*What is being asked*
Images are to be excluded from the copy, and the records below reproduced word for word.

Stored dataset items
Segment Open

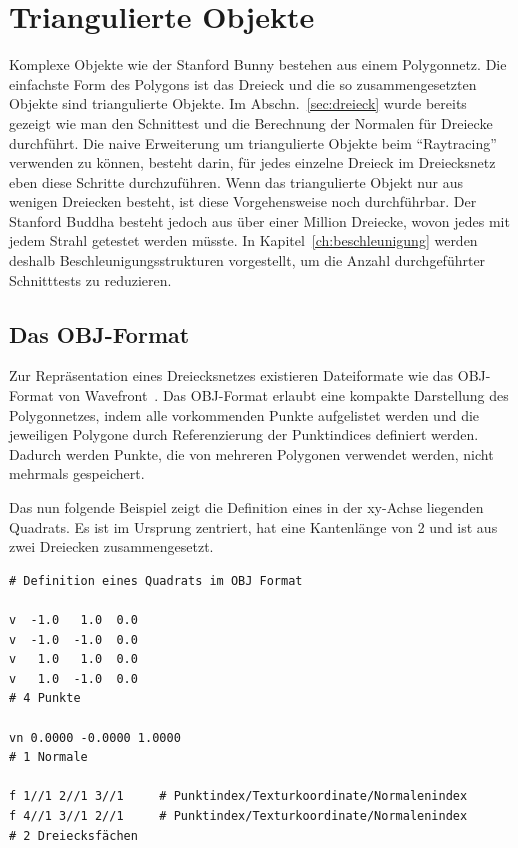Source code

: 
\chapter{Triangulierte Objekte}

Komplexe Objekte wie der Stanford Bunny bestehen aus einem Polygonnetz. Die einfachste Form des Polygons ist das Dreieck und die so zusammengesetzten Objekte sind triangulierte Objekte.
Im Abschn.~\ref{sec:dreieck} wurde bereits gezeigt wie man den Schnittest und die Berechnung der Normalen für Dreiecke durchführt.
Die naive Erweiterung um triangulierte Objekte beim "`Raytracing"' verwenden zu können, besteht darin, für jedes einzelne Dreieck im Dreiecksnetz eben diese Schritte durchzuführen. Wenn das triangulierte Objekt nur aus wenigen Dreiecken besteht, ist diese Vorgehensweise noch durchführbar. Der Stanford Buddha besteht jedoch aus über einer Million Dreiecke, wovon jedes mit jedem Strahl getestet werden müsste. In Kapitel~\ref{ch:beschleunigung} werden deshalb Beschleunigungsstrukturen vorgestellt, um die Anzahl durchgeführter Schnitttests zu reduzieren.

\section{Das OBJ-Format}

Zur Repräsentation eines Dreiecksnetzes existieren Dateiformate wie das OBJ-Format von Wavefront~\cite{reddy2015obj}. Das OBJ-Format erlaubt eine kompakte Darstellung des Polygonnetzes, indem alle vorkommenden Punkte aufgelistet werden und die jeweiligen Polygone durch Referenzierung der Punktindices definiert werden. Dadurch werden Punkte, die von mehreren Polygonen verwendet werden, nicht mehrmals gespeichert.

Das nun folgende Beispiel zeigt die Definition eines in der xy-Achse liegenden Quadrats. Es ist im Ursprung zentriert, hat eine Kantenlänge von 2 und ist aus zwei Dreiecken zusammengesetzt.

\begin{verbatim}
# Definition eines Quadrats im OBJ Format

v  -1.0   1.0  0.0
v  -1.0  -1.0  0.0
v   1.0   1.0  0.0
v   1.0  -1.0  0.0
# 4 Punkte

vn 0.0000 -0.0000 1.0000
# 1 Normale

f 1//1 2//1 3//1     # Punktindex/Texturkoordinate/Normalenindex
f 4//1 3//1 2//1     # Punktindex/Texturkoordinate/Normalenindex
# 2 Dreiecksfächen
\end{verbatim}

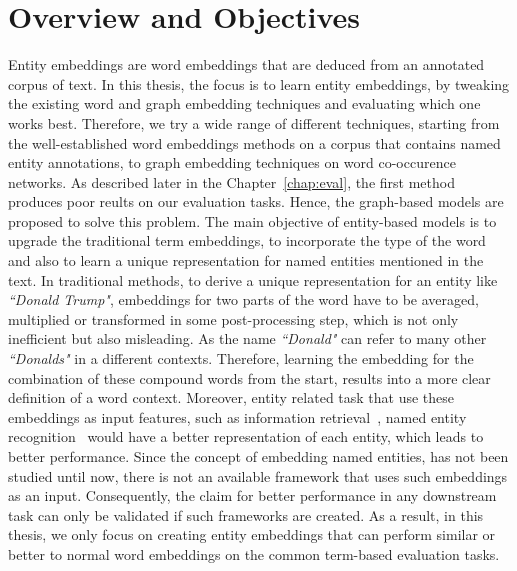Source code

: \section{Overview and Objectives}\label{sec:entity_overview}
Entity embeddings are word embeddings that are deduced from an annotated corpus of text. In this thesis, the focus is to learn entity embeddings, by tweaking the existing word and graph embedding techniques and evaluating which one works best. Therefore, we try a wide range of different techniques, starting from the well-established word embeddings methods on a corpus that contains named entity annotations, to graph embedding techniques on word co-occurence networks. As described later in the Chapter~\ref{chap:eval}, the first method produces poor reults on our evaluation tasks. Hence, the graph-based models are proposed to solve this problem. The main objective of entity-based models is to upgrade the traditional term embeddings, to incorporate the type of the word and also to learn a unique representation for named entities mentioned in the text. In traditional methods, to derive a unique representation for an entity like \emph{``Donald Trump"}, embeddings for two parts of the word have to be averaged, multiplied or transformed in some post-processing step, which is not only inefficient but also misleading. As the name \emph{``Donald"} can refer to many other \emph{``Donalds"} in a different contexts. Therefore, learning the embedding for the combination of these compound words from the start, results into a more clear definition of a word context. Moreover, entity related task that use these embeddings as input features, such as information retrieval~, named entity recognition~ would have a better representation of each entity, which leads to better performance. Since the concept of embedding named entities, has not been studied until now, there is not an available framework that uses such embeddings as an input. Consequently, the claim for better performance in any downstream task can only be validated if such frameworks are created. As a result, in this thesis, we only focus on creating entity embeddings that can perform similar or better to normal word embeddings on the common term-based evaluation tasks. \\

Segment Closed

*Expected answer*
Source code

: 
\chapter{Triangulierte Objekte}

Komplexe Objekte wie der Stanford Bunny bestehen aus einem Polygonnetz. Die einfachste Form des Polygons ist das Dreieck und die so zusammengesetzten Objekte sind triangulierte Objekte.
Im Abschn.~\ref{sec:dreieck} wurde bereits gezeigt wie man den Schnittest und die Berechnung der Normalen für Dreiecke durchführt.
Die naive Erweiterung um triangulierte Objekte beim "`Raytracing"' verwenden zu können, besteht darin, für jedes einzelne Dreieck im Dreiecksnetz eben diese Schritte durchzuführen. Wenn das triangulierte Objekt nur aus wenigen Dreiecken besteht, ist diese Vorgehensweise noch durchführbar. Der Stanford Buddha besteht jedoch aus über einer Million Dreiecke, wovon jedes mit jedem Strahl getestet werden müsste. In Kapitel~\ref{ch:beschleunigung} werden deshalb Beschleunigungsstrukturen vorgestellt, um die Anzahl durchgeführter Schnitttests zu reduzieren.

\section{Das OBJ-Format}

Zur Repräsentation eines Dreiecksnetzes existieren Dateiformate wie das OBJ-Format von Wavefront~\cite{reddy2015obj}. Das OBJ-Format erlaubt eine kompakte Darstellung des Polygonnetzes, indem alle vorkommenden Punkte aufgelistet werden und die jeweiligen Polygone durch Referenzierung der Punktindices definiert werden. Dadurch werden Punkte, die von mehreren Polygonen verwendet werden, nicht mehrmals gespeichert.

Das nun folgende Beispiel zeigt die Definition eines in der xy-Achse liegenden Quadrats. Es ist im Ursprung zentriert, hat eine Kantenlänge von 2 und ist aus zwei Dreiecken zusammengesetzt.

\begin{verbatim}
# Definition eines Quadrats im OBJ Format

v  -1.0   1.0  0.0
v  -1.0  -1.0  0.0
v   1.0   1.0  0.0
v   1.0  -1.0  0.0
# 4 Punkte

vn 0.0000 -0.0000 1.0000
# 1 Normale

f 1//1 2//1 3//1     # Punktindex/Texturkoordinate/Normalenindex
f 4//1 3//1 2//1     # Punktindex/Texturkoordinate/Normalenindex
# 2 Dreiecksfächen
\end{verbatim}

Source code

: \section{Overview and Objectives}\label{sec:entity_overview}
Entity embeddings are word embeddings that are deduced from an annotated corpus of text. In this thesis, the focus is to learn entity embeddings, by tweaking the existing word and graph embedding techniques and evaluating which one works best. Therefore, we try a wide range of different techniques, starting from the well-established word embeddings methods on a corpus that contains named entity annotations, to graph embedding techniques on word co-occurence networks. As described later in the Chapter~\ref{chap:eval}, the first method produces poor reults on our evaluation tasks. Hence, the graph-based models are proposed to solve this problem. The main objective of entity-based models is to upgrade the traditional term embeddings, to incorporate the type of the word and also to learn a unique representation for named entities mentioned in the text. In traditional methods, to derive a unique representation for an entity like \emph{``Donald Trump"}, embeddings for two parts of the word have to be averaged, multiplied or transformed in some post-processing step, which is not only inefficient but also misleading. As the name \emph{``Donald"} can refer to many other \emph{``Donalds"} in a different contexts. Therefore, learning the embedding for the combination of these compound words from the start, results into a more clear definition of a word context. Moreover, entity related task that use these embeddings as input features, such as information retrieval~, named entity recognition~ would have a better representation of each entity, which leads to better performance. Since the concept of embedding named entities, has not been studied until now, there is not an available framework that uses such embeddings as an input. Consequently, the claim for better performance in any downstream task can only be validated if such frameworks are created. As a result, in this thesis, we only focus on creating entity embeddings that can perform similar or better to normal word embeddings on the common term-based evaluation tasks. \\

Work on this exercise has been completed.